Added top-level modules for Vivado synthesis:
module top_zynq (
input [11:0] xin, //输入混合频率的信号数据
output valid, //输出数据有效信号
output [28:0] yout //输出数据
);
wire clk;
wire rst_n;
processing_system7_0 u_zynq (
.FCLK_CLK0(clk),
.FCLK_RESET0_N(rst_n)
);
fir u0 (
.rstn(rst_n),
.clk(clk),
.en(1'b1),
.xin(xin),
.valid(valid),
.yout(yout)
);
endmodule
After double-clicking to run the synthesis and programming tasks, independent Vivado projects will be generated in the .synth and .impl folders. While you wait for synthesis and implementation to complete, you can view the generated Tcl scripts, run logs, and more.
The output results of the synthesis and programming tasks are as follows. You can see a brief timing report after success. The programming task will complete the complete synthesis and implementation process and directly download the bit stream to the connected development board. If there is a problem that cannot be solved directly, you can also use Vivado to open the corresponding .syth/{target platform}-{task name} or .impl/{target platform}-{task name} folder in the project to view details. Comprehensive or implementation report. It should be noted that each time the task is run, a new Vivado project will be created, so if you need to modify and test, you can copy the Vivado project first.
Run other tasks
Scaleda currently also supports tool chains such as Yosys, Quartus Prime, Bluespec Compiler, etc. The usage is similar to Vivado. You can try to add these tool chains and run tasks. A sample project using Bluespec Compiler is shown below:
Run remote tasks
If your computer performance is insufficient, or you do not have a local tool chain and need to run tasks on a remote server, you can use Scaleda’s server mode.
💥NOTE: This feature is still under testing! The current implementation may have various performance and compatibility issues during runtime.
(Optional) Generate and set JWT parameters on the server:
# RSA 公钥和私钥
export JWT_RSA_PUBLIC_KEY=...
export JWT_RSA_PRIVATE_KEY=...
# 启用 JWT 认证
export AUTH_ENABLE=1
# 上述环境变量也可以写在执行目录下的 .env 文件中,不需要 export 命令
Then start the server:
$ alias scaleda='java -jar /path/to/scaleda-kernel.jar'
# 查看帮助
$ scaleda --help
# 启动服务器
$ scaleda remote serve
23:21:24.212 [main] INFO scaleda-kernel - [ScaledaShellMain.scala:78 main] This is Scaleda-CLI, an EDA tool for FPGAs
23:21:24.568 [main] INFO scaleda-kernel - [ScaledaShellMain.scala:105 main] No project config detected!
23:21:25.014 [server-main-rpc-server-thread] INFO scaleda-kernel - [RpcPatch.scala:59 getStartServer] scaleda grpc server serve at port 20051
In the client’s IDEA settings, go to Tools → Scaleda → Scaleda Users, click the plus sign to create new credentials, then log in and register in the login window. The user’s login credentials are saved in the server’s database, and the client only saves a token, which is used to verify the user’s identity.

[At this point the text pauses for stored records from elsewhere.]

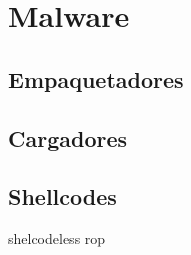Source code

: \section{Malware}

\subsection{Empaquetadores}

\subsection{Cargadores}

\subsection{Shellcodes}

shelcodeless rop

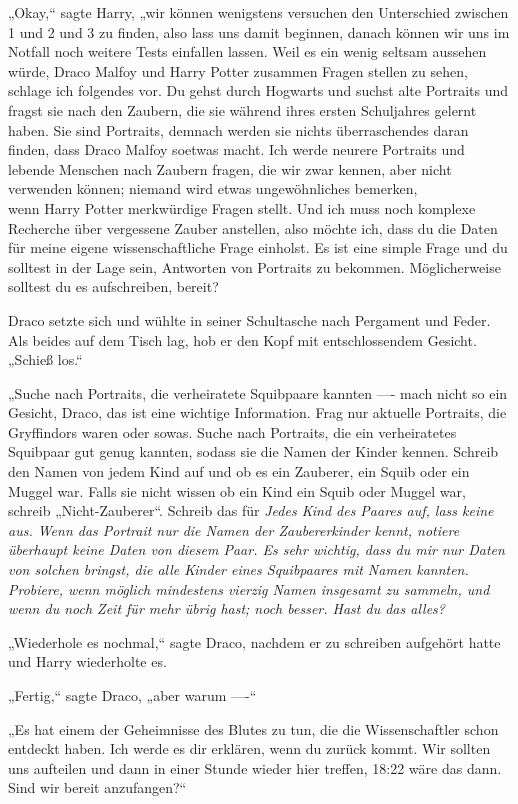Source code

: {„Okay,“ sagte Harry, „wir können wenigstens versuchen den Unterschied zwischen 1 und 2 und 3 zu finden, also lass uns damit beginnen, danach können wir uns im Notfall noch weitere Tests einfallen lassen. Weil es ein wenig seltsam aussehen würde, Draco Malfoy und Harry Potter zusammen Fragen stellen zu sehen, schlage ich folgendes vor. Du gehst durch Hogwarts und suchst alte Portraits und fragst sie nach den Zaubern, die sie während ihres ersten Schuljahres gelernt haben. Sie sind Portraits, demnach werden sie nichts überraschendes daran finden, dass Draco Malfoy soetwas macht. Ich werde neurere Portraits und lebende Menschen nach Zaubern fragen, die wir zwar kennen, aber nicht verwenden können; niemand wird etwas ungewöhnliches bemerken,\\ wenn Harry Potter merkwürdige Fragen stellt. Und ich muss noch komplexe Recherche über vergessene Zauber anstellen, also möchte ich, dass du die Daten für meine eigene wissenschaftliche Frage einholst. Es ist eine simple Frage und du solltest in der Lage sein, Antworten von Portraits zu bekommen. Möglicherweise solltest du es aufschreiben, bereit?

Draco setzte sich und wühlte in seiner Schultasche nach Pergament und Feder. Als beides auf dem Tisch lag, hob er den Kopf mit entschlossendem Gesicht. „Schieß los.“

„Suche nach Portraits, die verheiratete Squibpaare kannten ---- mach nicht so ein Gesicht, Draco, das ist eine wichtige Information. Frag nur aktuelle Portraits, die Gryffindors waren oder sowas. Suche nach Portraits, die ein verheiratetes Squibpaar gut genug kannten, sodass sie die Namen der Kinder kennen. Schreib den Namen von jedem Kind auf und ob es ein Zauberer, ein Squib oder ein Muggel war. Falls sie nicht wissen ob ein Kind ein Squib oder Muggel war, schreib „Nicht-Zauberer“. Schreib das für \emph{Jedes Kind des Paares auf, lass keine aus. Wenn das Portrait nur die Namen der Zaubererkinder kennt, notiere überhaupt keine Daten von diesem Paar. Es sehr wichtig, dass du mir nur Daten von solchen bringst, die \emph{alle} Kinder eines Squibpaares mit Namen kannten. Probiere, wenn möglich mindestens vierzig Namen insgesamt zu sammeln, und wenn du noch Zeit für mehr übrig hast; noch besser. Hast du das alles?}

„Wiederhole es nochmal,“ sagte Draco, nachdem er zu schreiben aufgehört hatte und Harry wiederholte es.

„Fertig,“ sagte Draco, „aber warum ----“

„Es hat einem der Geheimnisse des Blutes zu tun, die die Wissenschaftler schon entdeckt haben. Ich werde es dir erklären, wenn du zurück kommt. Wir sollten uns aufteilen und dann in einer Stunde wieder hier treffen, 18:22 wäre das dann. Sind wir bereit anzufangen?“

}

First create a new task (or reuse a previous task), double-click to create a run configuration in IDEA format, edit the run configuration, specify the server and remote tool chain, and then run the task.
The principle is roughly that the server mounts a client’s file system through the gRPC network channel, and replaces the text of the configuration path, file content, output data, etc., so that the entire project can be run without uploading to the server and the remote task can be performed. Basically the same as local execution.